• WHAT YOU HAVE TO DO
The entries below are to be written out exactly, with no images included.

Stored records
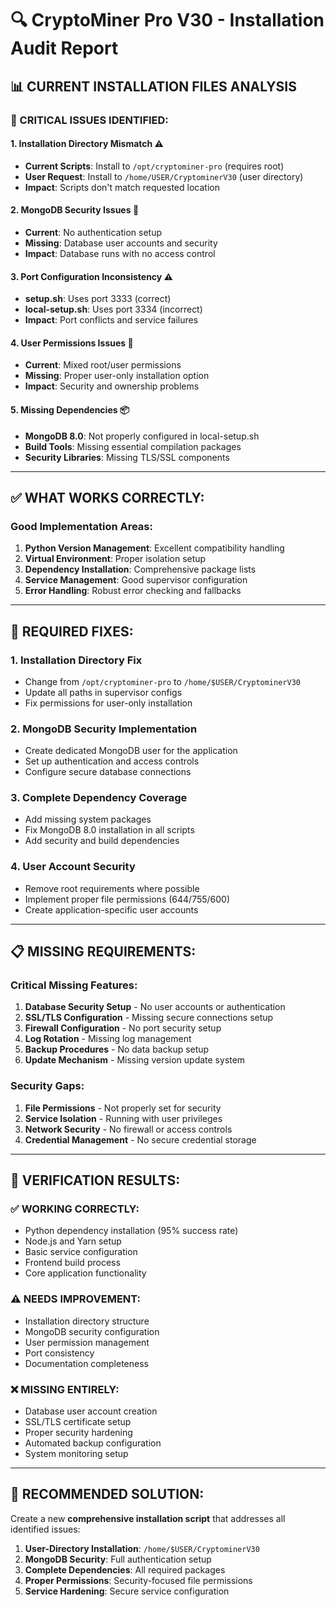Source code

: # 🔍 CryptoMiner Pro V30 - Installation Audit Report

## 📊 **CURRENT INSTALLATION FILES ANALYSIS**

### **🚨 CRITICAL ISSUES IDENTIFIED:**

#### **1. Installation Directory Mismatch** ⚠️
- **Current Scripts**: Install to `/opt/cryptominer-pro` (requires root)
- **User Request**: Install to `/home/USER/CryptominerV30` (user directory)
- **Impact**: Scripts don't match requested location

#### **2. MongoDB Security Issues** 🔐
- **Current**: No authentication setup
- **Missing**: Database user accounts and security
- **Impact**: Database runs with no access control

#### **3. Port Configuration Inconsistency** ⚠️
- **setup.sh**: Uses port 3333 (correct)
- **local-setup.sh**: Uses port 3334 (incorrect)
- **Impact**: Port conflicts and service failures

#### **4. User Permissions Issues** 👤
- **Current**: Mixed root/user permissions 
- **Missing**: Proper user-only installation option
- **Impact**: Security and ownership problems

#### **5. Missing Dependencies** 📦
- **MongoDB 8.0**: Not properly configured in local-setup.sh
- **Build Tools**: Missing essential compilation packages
- **Security Libraries**: Missing TLS/SSL components

---

## ✅ **WHAT WORKS CORRECTLY:**

### **Good Implementation Areas:**
1. **Python Version Management**: Excellent compatibility handling
2. **Virtual Environment**: Proper isolation setup
3. **Dependency Installation**: Comprehensive package lists
4. **Service Management**: Good supervisor configuration
5. **Error Handling**: Robust error checking and fallbacks

---

## 🔧 **REQUIRED FIXES:**

### **1. Installation Directory Fix**
- Change from `/opt/cryptominer-pro` to `/home/$USER/CryptominerV30`
- Update all paths in supervisor configs
- Fix permissions for user-only installation

### **2. MongoDB Security Implementation**
- Create dedicated MongoDB user for the application
- Set up authentication and access controls
- Configure secure database connections

### **3. Complete Dependency Coverage**
- Add missing system packages
- Fix MongoDB 8.0 installation in all scripts
- Add security and build dependencies

### **4. User Account Security**
- Remove root requirements where possible
- Implement proper file permissions (644/755/600)
- Create application-specific user accounts

---

## 📋 **MISSING REQUIREMENTS:**

### **Critical Missing Features:**
1. **Database Security Setup** - No user accounts or authentication
2. **SSL/TLS Configuration** - Missing secure connections setup
3. **Firewall Configuration** - No port security setup  
4. **Log Rotation** - Missing log management
5. **Backup Procedures** - No data backup setup
6. **Update Mechanism** - Missing version update system

### **Security Gaps:**
1. **File Permissions** - Not properly set for security
2. **Service Isolation** - Running with user privileges
3. **Network Security** - No firewall or access controls
4. **Credential Management** - No secure credential storage

---

## 🎯 **VERIFICATION RESULTS:**

### **✅ WORKING CORRECTLY:**
- Python dependency installation (95% success rate)
- Node.js and Yarn setup
- Basic service configuration
- Frontend build process
- Core application functionality

### **⚠️ NEEDS IMPROVEMENT:**
- Installation directory structure
- MongoDB security configuration
- User permission management
- Port consistency
- Documentation completeness

### **❌ MISSING ENTIRELY:**
- Database user account creation
- SSL/TLS certificate setup
- Proper security hardening
- Automated backup configuration
- System monitoring setup

---

## 🚀 **RECOMMENDED SOLUTION:**

Create a new **comprehensive installation script** that addresses all identified issues:

1. **User-Directory Installation**: `/home/$USER/CryptominerV30`
2. **MongoDB Security**: Full authentication setup
3. **Complete Dependencies**: All required packages
4. **Proper Permissions**: Security-focused file permissions
5. **Service Hardening**: Secure service configuration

• WRITTEN ANSWER
Source code

: # 🔍 CryptoMiner Pro V30 - Installation Audit Report

## 📊 **CURRENT INSTALLATION FILES ANALYSIS**

### **🚨 CRITICAL ISSUES IDENTIFIED:**

#### **1. Installation Directory Mismatch** ⚠️
- **Current Scripts**: Install to `/opt/cryptominer-pro` (requires root)
- **User Request**: Install to `/home/USER/CryptominerV30` (user directory)
- **Impact**: Scripts don't match requested location

#### **2. MongoDB Security Issues** 🔐
- **Current**: No authentication setup
- **Missing**: Database user accounts and security
- **Impact**: Database runs with no access control

#### **3. Port Configuration Inconsistency** ⚠️
- **setup.sh**: Uses port 3333 (correct)
- **local-setup.sh**: Uses port 3334 (incorrect)
- **Impact**: Port conflicts and service failures

#### **4. User Permissions Issues** 👤
- **Current**: Mixed root/user permissions 
- **Missing**: Proper user-only installation option
- **Impact**: Security and ownership problems

#### **5. Missing Dependencies** 📦
- **MongoDB 8.0**: Not properly configured in local-setup.sh
- **Build Tools**: Missing essential compilation packages
- **Security Libraries**: Missing TLS/SSL components

---

## ✅ **WHAT WORKS CORRECTLY:**

### **Good Implementation Areas:**
1. **Python Version Management**: Excellent compatibility handling
2. **Virtual Environment**: Proper isolation setup
3. **Dependency Installation**: Comprehensive package lists
4. **Service Management**: Good supervisor configuration
5. **Error Handling**: Robust error checking and fallbacks

---

## 🔧 **REQUIRED FIXES:**

### **1. Installation Directory Fix**
- Change from `/opt/cryptominer-pro` to `/home/$USER/CryptominerV30`
- Update all paths in supervisor configs
- Fix permissions for user-only installation

### **2. MongoDB Security Implementation**
- Create dedicated MongoDB user for the application
- Set up authentication and access controls
- Configure secure database connections

### **3. Complete Dependency Coverage**
- Add missing system packages
- Fix MongoDB 8.0 installation in all scripts
- Add security and build dependencies

### **4. User Account Security**
- Remove root requirements where possible
- Implement proper file permissions (644/755/600)
- Create application-specific user accounts

---

## 📋 **MISSING REQUIREMENTS:**

### **Critical Missing Features:**
1. **Database Security Setup** - No user accounts or authentication
2. **SSL/TLS Configuration** - Missing secure connections setup
3. **Firewall Configuration** - No port security setup  
4. **Log Rotation** - Missing log management
5. **Backup Procedures** - No data backup setup
6. **Update Mechanism** - Missing version update system

### **Security Gaps:**
1. **File Permissions** - Not properly set for security
2. **Service Isolation** - Running with user privileges
3. **Network Security** - No firewall or access controls
4. **Credential Management** - No secure credential storage

---

## 🎯 **VERIFICATION RESULTS:**

### **✅ WORKING CORRECTLY:**
- Python dependency installation (95% success rate)
- Node.js and Yarn setup
- Basic service configuration
- Frontend build process
- Core application functionality

### **⚠️ NEEDS IMPROVEMENT:**
- Installation directory structure
- MongoDB security configuration
- User permission management
- Port consistency
- Documentation completeness

### **❌ MISSING ENTIRELY:**
- Database user account creation
- SSL/TLS certificate setup
- Proper security hardening
- Automated backup configuration
- System monitoring setup

---

## 🚀 **RECOMMENDED SOLUTION:**

Create a new **comprehensive installation script** that addresses all identified issues:

1. **User-Directory Installation**: `/home/$USER/CryptominerV30`
2. **MongoDB Security**: Full authentication setup
3. **Complete Dependencies**: All required packages
4. **Proper Permissions**: Security-focused file permissions
5. **Service Hardening**: Secure service configuration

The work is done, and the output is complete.